_Problem to work on_
Which lines of the records contain the word "unit"? Show each of them.

_Provided data_
= = = = = = =

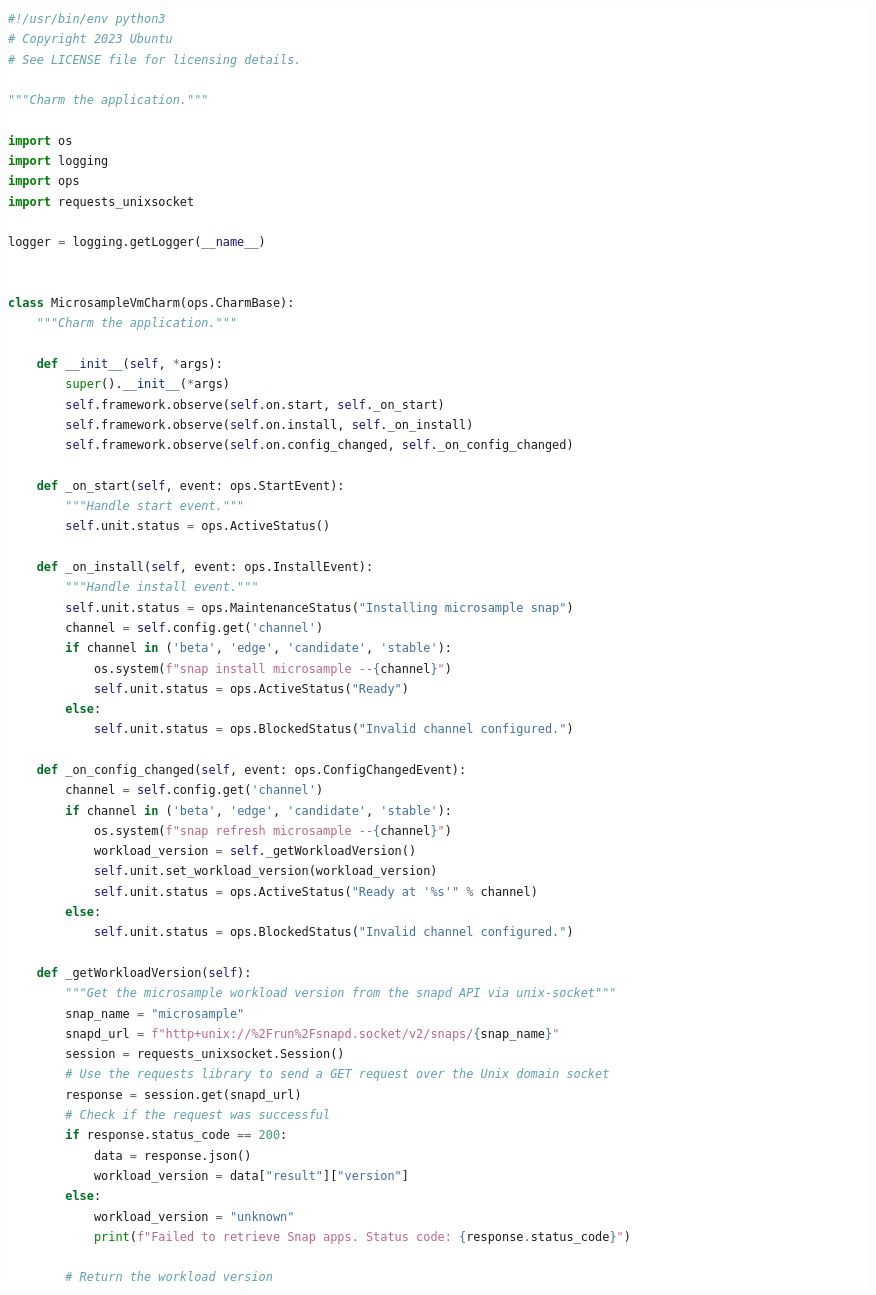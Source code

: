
```python
#!/usr/bin/env python3
# Copyright 2023 Ubuntu
# See LICENSE file for licensing details.

"""Charm the application."""

import os
import logging
import ops
import requests_unixsocket

logger = logging.getLogger(__name__)


class MicrosampleVmCharm(ops.CharmBase):
    """Charm the application."""

    def __init__(self, *args):
        super().__init__(*args)
        self.framework.observe(self.on.start, self._on_start)
        self.framework.observe(self.on.install, self._on_install)
        self.framework.observe(self.on.config_changed, self._on_config_changed)

    def _on_start(self, event: ops.StartEvent):
        """Handle start event."""
        self.unit.status = ops.ActiveStatus()

    def _on_install(self, event: ops.InstallEvent):
        """Handle install event."""
        self.unit.status = ops.MaintenanceStatus("Installing microsample snap")
        channel = self.config.get('channel')
        if channel in ('beta', 'edge', 'candidate', 'stable'):
            os.system(f"snap install microsample --{channel}")
            self.unit.status = ops.ActiveStatus("Ready")
        else:
            self.unit.status = ops.BlockedStatus("Invalid channel configured.")

    def _on_config_changed(self, event: ops.ConfigChangedEvent):
        channel = self.config.get('channel')
        if channel in ('beta', 'edge', 'candidate', 'stable'):
            os.system(f"snap refresh microsample --{channel}")
            workload_version = self._getWorkloadVersion()
            self.unit.set_workload_version(workload_version)
            self.unit.status = ops.ActiveStatus("Ready at '%s'" % channel)
        else:
            self.unit.status = ops.BlockedStatus("Invalid channel configured.")

    def _getWorkloadVersion(self):
        """Get the microsample workload version from the snapd API via unix-socket"""
        snap_name = "microsample"
        snapd_url = f"http+unix://%2Frun%2Fsnapd.socket/v2/snaps/{snap_name}"
        session = requests_unixsocket.Session()
        # Use the requests library to send a GET request over the Unix domain socket
        response = session.get(snapd_url)
        # Check if the request was successful
        if response.status_code == 200:
            data = response.json()
            workload_version = data["result"]["version"]
        else:
            workload_version = "unknown"
            print(f"Failed to retrieve Snap apps. Status code: {response.status_code}")

        # Return the workload version
```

= = = = = = =

_Response_
        self.unit.status = ops.ActiveStatus()
        self.unit.status = ops.MaintenanceStatus("Installing microsample snap")
            self.unit.status = ops.ActiveStatus("Ready")
            self.unit.status = ops.BlockedStatus("Invalid channel configured.")
            self.unit.set_workload_version(workload_version)
            self.unit.status = ops.ActiveStatus("Ready at '%s'" % channel)
            self.unit.status = ops.BlockedStatus("Invalid channel configured.")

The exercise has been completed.